Understand and apply the fundamental formulas for percentage increases and decreases.
Convert percentages to decimals to simplify calculations.
Use proportional reasoning to tackle percentage problems effectively.
Memorize common percentage values and their equivalents for quicker calculations.
Break down complex percentage problems into simpler, manageable parts.
Utilize visual aids like pie charts and number lines to enhance comprehension.
Double-check your work to ensure accuracy and catch any mistakes.
Apply percentages to real-life scenarios to reinforce and contextualize the concepts.

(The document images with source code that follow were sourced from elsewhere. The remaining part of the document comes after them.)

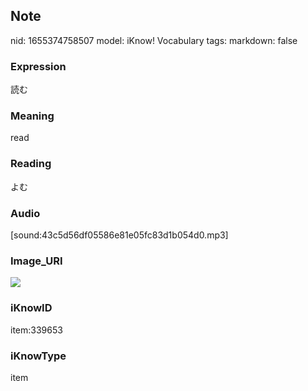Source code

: ## Note
nid: 1655374758507
model: iKnow! Vocabulary
tags: 
markdown: false

### Expression
読む

### Meaning
read

### Reading
よむ

### Audio
[sound:43c5d56df05586e81e05fc83d1b054d0.mp3]

### Image_URI
<img src="7bbde63bebf8abc3114faf59c9cd26ec.jpg">

### iKnowID
item:339653

### iKnowType
item
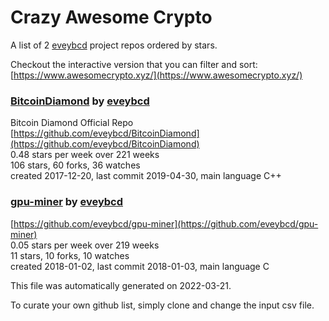 # Crazy Awesome Crypto
A list of 2 [eveybcd](https://github.com/eveybcd) project repos ordered by stars.  

Checkout the interactive version that you can filter and sort: 
[https://www.awesomecrypto.xyz/](https://www.awesomecrypto.xyz/)  


### [BitcoinDiamond](https://github.com/eveybcd/BitcoinDiamond) by [eveybcd](https://github.com/eveybcd)  
Bitcoin Diamond Official Repo  
[https://github.com/eveybcd/BitcoinDiamond](https://github.com/eveybcd/BitcoinDiamond)  
0.48 stars per week over 221 weeks  
106 stars, 60 forks, 36 watches  
created 2017-12-20, last commit 2019-04-30, main language C++  


### [gpu-miner](https://github.com/eveybcd/gpu-miner) by [eveybcd](https://github.com/eveybcd)  
  
[https://github.com/eveybcd/gpu-miner](https://github.com/eveybcd/gpu-miner)  
0.05 stars per week over 219 weeks  
11 stars, 10 forks, 10 watches  
created 2018-01-02, last commit 2018-01-03, main language C  


This file was automatically generated on 2022-03-21.  

To curate your own github list, simply clone and change the input csv file.  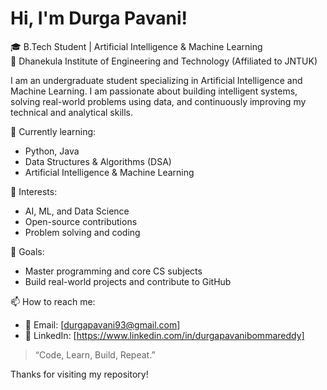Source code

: # Hi, I'm Durga Pavani!

🎓 B.Tech Student | Artificial Intelligence & Machine Learning  
📍 Dhanekula Institute of Engineering and Technology (Affiliated to JNTUK)  

I am an undergraduate student specializing in Artificial Intelligence and Machine Learning. I am passionate about building intelligent systems, solving real-world problems using data, and continuously improving my technical and analytical skills.

🌱 Currently learning:
- Python, Java
- Data Structures & Algorithms (DSA)
- Artificial Intelligence & Machine Learning

📌 Interests:
- AI, ML, and Data Science
- Open-source contributions
- Problem solving and coding

🚀 Goals:
- Master programming and core CS subjects 
- Build real-world projects and contribute to GitHub

📫 How to reach me:
- 📧 Email: [durgapavani93@gmail.com]
- 💼 LinkedIn: [https://www.linkedin.com/in/durgapavanibommareddy]

> “Code, Learn, Build, Repeat.”

Thanks for visiting my repository!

Practice regularly with a variety of problems to build confidence and proficiency.
Teach others to reinforce your understanding and identify any areas needing improvement.

With dedication and consistent practice, calculating percentage increases and decreases will become a fundamental skill in your mathematical toolkit, enhancing your analytical and problem-solving abilities.